Doing these three things will help you decide what boundaries should be set, how they should be set, and how to protect your boundaries.

But before we dive into each of these, let’s define some terms and discuss why setting boundaries can benefit you.

How to Set Boundaries: Check In With Yourself.

Are you feeling trapped, belittled, or controlled? People who struggle to set personal boundaries with others can have trouble feeling confident in saying what they really need. They can feel like they don’t have enough space, or that the world can’t handle their true emotional, physical, or mental needs.

If you find yourself feeling any of the emotions described above, you may have trouble setting boundaries.

Is there a person in your life that makes you feel trapped, belittled, or simply less than? Or someone who just makes you feel uneasy?

The next time you’re around them and you start feeling negative or unhappy, check in with yourself. How does this person make you feel? What is it they’re doing or saying that makes you uncomfortable?

If you’ve been in a relationship with this person for a long time, it can be difficult to know what you feel and why you’re feeling it. It may help you to journal about your thoughts and feelings. This way, you can take a step back and analyze what may be bothering you.

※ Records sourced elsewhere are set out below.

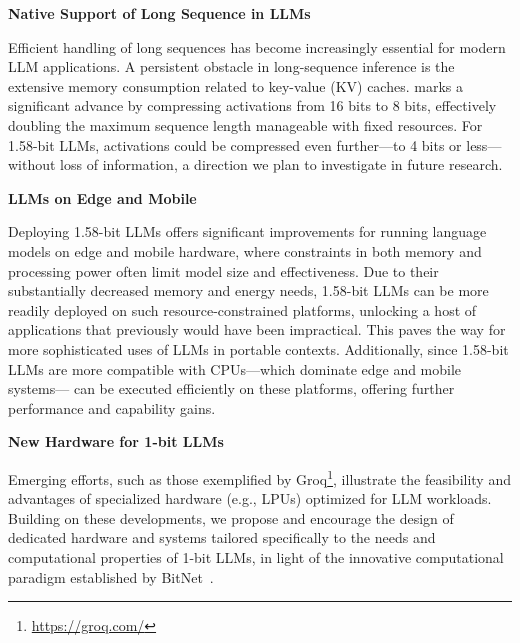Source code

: \textbf{Native Support of Long Sequence in LLMs}

Efficient handling of long sequences has become increasingly essential for modern LLM applications. A persistent obstacle in long-sequence inference is the extensive memory consumption related to key-value (KV) caches.  marks a significant advance by compressing activations from 16 bits to 8 bits, effectively doubling the maximum sequence length manageable with fixed resources. For 1.58-bit LLMs, activations could be compressed even further—to 4 bits or less—without loss of information, a direction we plan to investigate in future research.

\textbf{LLMs on Edge and Mobile}

Deploying 1.58-bit LLMs offers significant improvements for running language models on edge and mobile hardware, where constraints in both memory and processing power often limit model size and effectiveness. Due to their substantially decreased memory and energy needs, 1.58-bit LLMs can be more readily deployed on such resource-constrained platforms, unlocking a host of applications that previously would have been impractical. This paves the way for more sophisticated uses of LLMs in portable contexts. Additionally, since 1.58-bit LLMs are more compatible with CPUs—which dominate edge and mobile systems— can be executed efficiently on these platforms, offering further performance and capability gains.

\textbf{New Hardware for 1-bit LLMs}

Emerging efforts, such as those exemplified by Groq\footnote{\url{https://groq.com/}}, illustrate the feasibility and advantages of specialized hardware (e.g., LPUs) optimized for LLM workloads. Building on these developments, we propose and encourage the design of dedicated hardware and systems tailored specifically to the needs and computational properties of 1-bit LLMs, in light of the innovative computational paradigm established by BitNet~\cite{bitnet}.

Be honest with yourself about what you’re feeling. You are allowed to feel uncomfortable, uneasy, or afraid. You are allowed to feel angry, upset, embarrassed or disturbed. Your feelings are telling you something, and it’s important to listen carefully.

Learn To Say No.


Saying no will take some practice, and you may not always get it quite right. This is perfectly normal for someone who is practicing boundary setting. And it is just that – a practice, or a skill.

It will take a bit of effort, but learning how to protect yourself with boundaries is well worth the effort.

Saying “no” will look different based on whatever situation or person you are dealing with. You may say “no” to a potential roommate, a potential new boss, or an after work activity.

Consider if any of the following responses may be right for you. Note that while not all actually use the word “no,” they all express some variation of its meaning.

  • “No, I don’t have the time to commit to this project. But I may have time in the next week/month/quarter, so we can revisit this then if you’d prefer.”
  • “No, I think our lifestyles are too different for us to be compatible roommates.”
  • “No, I’m not comfortable being touched there.”
  • “I need you to give me some space.”
  • “No, I’ve made other plans this weekend.”
  • “I think I’m going to need more time to make this decision. Can I get back to you next week?”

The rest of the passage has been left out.